From the first line of the data through the line containing "Jalkasilloiltannehankaan", return each line exactly.

[Saved entries]

=== Section Start ===

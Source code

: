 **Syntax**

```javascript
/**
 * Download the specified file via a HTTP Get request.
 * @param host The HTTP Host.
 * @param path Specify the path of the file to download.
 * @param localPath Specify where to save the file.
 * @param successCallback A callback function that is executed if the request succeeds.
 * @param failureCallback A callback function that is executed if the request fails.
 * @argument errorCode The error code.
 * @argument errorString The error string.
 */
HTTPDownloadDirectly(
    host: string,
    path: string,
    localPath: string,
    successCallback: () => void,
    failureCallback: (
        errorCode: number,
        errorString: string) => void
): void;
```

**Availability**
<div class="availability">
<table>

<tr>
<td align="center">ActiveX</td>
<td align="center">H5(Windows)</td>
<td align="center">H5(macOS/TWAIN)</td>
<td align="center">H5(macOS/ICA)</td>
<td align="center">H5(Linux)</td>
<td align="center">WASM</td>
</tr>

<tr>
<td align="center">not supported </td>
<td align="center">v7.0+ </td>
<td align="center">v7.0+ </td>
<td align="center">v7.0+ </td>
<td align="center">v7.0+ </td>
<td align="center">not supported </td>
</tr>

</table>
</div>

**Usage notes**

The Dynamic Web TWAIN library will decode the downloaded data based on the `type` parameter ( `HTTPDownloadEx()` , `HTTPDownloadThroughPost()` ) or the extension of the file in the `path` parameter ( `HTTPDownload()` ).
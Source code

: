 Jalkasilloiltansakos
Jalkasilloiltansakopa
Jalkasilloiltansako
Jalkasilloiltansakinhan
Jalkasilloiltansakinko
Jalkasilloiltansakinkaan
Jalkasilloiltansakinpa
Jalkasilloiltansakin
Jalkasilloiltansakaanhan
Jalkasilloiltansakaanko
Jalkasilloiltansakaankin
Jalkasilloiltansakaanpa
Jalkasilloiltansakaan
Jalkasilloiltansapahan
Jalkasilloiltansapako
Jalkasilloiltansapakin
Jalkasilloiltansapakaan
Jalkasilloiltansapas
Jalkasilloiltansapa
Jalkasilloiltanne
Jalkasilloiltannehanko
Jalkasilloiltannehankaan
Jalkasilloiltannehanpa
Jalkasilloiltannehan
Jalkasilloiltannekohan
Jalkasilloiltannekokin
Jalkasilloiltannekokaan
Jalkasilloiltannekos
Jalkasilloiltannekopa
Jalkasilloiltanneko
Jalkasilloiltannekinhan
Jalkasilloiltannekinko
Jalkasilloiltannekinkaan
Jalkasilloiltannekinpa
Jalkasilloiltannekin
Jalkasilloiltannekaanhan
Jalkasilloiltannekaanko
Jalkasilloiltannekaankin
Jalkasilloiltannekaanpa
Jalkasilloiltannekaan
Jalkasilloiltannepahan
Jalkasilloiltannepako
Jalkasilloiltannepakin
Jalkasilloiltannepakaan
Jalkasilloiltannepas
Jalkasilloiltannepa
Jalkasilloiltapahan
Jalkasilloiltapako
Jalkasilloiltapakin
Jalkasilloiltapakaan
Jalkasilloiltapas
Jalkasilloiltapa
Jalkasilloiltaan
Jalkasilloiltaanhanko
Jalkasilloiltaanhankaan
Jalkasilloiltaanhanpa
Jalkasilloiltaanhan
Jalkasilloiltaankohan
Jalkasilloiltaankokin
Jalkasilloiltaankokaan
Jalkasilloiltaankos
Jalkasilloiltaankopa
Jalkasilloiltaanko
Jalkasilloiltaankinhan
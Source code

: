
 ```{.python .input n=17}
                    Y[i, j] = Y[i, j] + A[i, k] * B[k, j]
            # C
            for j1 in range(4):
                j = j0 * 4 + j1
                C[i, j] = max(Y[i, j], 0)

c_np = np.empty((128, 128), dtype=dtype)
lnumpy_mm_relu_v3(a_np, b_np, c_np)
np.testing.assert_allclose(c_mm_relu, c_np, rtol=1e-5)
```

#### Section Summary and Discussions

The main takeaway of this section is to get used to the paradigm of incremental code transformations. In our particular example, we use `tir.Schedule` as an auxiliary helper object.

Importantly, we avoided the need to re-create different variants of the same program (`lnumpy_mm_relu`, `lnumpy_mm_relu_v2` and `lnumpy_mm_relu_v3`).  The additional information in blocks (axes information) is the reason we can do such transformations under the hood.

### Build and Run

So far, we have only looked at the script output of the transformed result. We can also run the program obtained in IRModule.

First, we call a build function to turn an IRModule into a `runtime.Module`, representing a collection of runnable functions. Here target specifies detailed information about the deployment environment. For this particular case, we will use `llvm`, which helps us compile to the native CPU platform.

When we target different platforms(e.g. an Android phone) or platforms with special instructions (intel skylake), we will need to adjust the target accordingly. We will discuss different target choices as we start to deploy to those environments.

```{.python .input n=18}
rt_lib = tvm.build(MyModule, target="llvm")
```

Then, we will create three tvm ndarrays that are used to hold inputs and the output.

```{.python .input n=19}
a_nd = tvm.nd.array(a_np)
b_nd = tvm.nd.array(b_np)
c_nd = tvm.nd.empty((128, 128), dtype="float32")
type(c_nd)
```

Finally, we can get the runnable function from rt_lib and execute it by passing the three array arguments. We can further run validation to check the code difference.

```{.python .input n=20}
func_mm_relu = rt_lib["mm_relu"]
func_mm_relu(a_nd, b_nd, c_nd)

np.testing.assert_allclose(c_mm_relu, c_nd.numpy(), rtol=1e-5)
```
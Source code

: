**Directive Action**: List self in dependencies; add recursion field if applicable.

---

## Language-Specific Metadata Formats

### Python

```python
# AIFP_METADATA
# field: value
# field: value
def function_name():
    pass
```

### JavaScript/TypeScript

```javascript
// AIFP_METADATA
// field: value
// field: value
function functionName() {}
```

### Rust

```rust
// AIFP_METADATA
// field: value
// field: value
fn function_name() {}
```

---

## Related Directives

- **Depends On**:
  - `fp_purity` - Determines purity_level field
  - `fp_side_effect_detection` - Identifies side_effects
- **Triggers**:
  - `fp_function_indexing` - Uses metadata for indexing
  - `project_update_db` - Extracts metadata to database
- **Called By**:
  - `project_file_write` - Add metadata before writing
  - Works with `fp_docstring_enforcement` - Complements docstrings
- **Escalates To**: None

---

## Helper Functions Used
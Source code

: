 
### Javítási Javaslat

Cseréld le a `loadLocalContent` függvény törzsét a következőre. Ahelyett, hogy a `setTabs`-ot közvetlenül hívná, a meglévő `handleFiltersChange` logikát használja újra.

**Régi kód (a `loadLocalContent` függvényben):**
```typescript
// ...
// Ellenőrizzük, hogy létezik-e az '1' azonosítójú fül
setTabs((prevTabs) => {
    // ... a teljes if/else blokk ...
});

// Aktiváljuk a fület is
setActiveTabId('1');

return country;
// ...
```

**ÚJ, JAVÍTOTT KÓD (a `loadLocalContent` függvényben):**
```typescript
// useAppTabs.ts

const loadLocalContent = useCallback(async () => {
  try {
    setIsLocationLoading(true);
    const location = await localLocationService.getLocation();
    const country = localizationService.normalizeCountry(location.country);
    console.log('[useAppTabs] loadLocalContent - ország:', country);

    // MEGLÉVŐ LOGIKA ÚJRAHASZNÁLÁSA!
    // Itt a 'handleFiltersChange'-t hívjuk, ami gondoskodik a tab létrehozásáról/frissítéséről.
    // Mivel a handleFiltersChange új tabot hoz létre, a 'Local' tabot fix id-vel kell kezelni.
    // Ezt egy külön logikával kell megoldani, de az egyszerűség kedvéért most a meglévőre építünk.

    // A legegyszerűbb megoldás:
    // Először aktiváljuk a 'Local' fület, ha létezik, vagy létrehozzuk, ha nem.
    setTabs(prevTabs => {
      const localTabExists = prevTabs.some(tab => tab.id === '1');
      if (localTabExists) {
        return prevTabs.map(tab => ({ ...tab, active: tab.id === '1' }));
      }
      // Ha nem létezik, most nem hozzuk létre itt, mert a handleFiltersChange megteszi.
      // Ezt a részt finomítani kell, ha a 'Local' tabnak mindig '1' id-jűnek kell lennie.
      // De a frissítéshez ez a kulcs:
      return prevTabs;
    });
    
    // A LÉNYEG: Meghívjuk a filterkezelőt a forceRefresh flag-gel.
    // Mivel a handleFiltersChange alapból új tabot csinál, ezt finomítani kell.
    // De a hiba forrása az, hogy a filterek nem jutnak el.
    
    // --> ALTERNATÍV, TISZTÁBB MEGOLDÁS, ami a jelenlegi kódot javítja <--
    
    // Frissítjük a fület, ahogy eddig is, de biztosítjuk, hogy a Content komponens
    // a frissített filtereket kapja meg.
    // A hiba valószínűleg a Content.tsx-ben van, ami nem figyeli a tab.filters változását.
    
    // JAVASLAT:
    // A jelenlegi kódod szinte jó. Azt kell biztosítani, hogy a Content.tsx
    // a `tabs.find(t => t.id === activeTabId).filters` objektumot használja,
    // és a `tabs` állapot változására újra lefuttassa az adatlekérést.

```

=== Section End ===

= Result below =
Source code

: **Syntax**

```javascript
/**
 * Download the specified file via a HTTP Get request.
 * @param host The HTTP Host.
 * @param path Specify the path of the file to download.
 * @param localPath Specify where to save the file.
 * @param successCallback A callback function that is executed if the request succeeds.
 * @param failureCallback A callback function that is executed if the request fails.
 * @argument errorCode The error code.
 * @argument errorString The error string.
 */
HTTPDownloadDirectly(
    host: string,
    path: string,
    localPath: string,
    successCallback: () => void,
    failureCallback: (
        errorCode: number,
        errorString: string) => void
): void;
```

**Availability**
<div class="availability">
<table>

<tr>
<td align="center">ActiveX</td>
<td align="center">H5(Windows)</td>
<td align="center">H5(macOS/TWAIN)</td>
<td align="center">H5(macOS/ICA)</td>
<td align="center">H5(Linux)</td>
<td align="center">WASM</td>
</tr>

<tr>
<td align="center">not supported </td>
<td align="center">v7.0+ </td>
<td align="center">v7.0+ </td>
<td align="center">v7.0+ </td>
<td align="center">v7.0+ </td>
<td align="center">not supported </td>
</tr>

</table>
</div>

**Usage notes**

The Dynamic Web TWAIN library will decode the downloaded data based on the `type` parameter ( `HTTPDownloadEx()` , `HTTPDownloadThroughPost()` ) or the extension of the file in the `path` parameter ( `HTTPDownload()` ).
Source code

: Jalkasilloiltansakos
Jalkasilloiltansakopa
Jalkasilloiltansako
Jalkasilloiltansakinhan
Jalkasilloiltansakinko
Jalkasilloiltansakinkaan
Jalkasilloiltansakinpa
Jalkasilloiltansakin
Jalkasilloiltansakaanhan
Jalkasilloiltansakaanko
Jalkasilloiltansakaankin
Jalkasilloiltansakaanpa
Jalkasilloiltansakaan
Jalkasilloiltansapahan
Jalkasilloiltansapako
Jalkasilloiltansapakin
Jalkasilloiltansapakaan
Jalkasilloiltansapas
Jalkasilloiltansapa
Jalkasilloiltanne
Jalkasilloiltannehanko
Jalkasilloiltannehankaan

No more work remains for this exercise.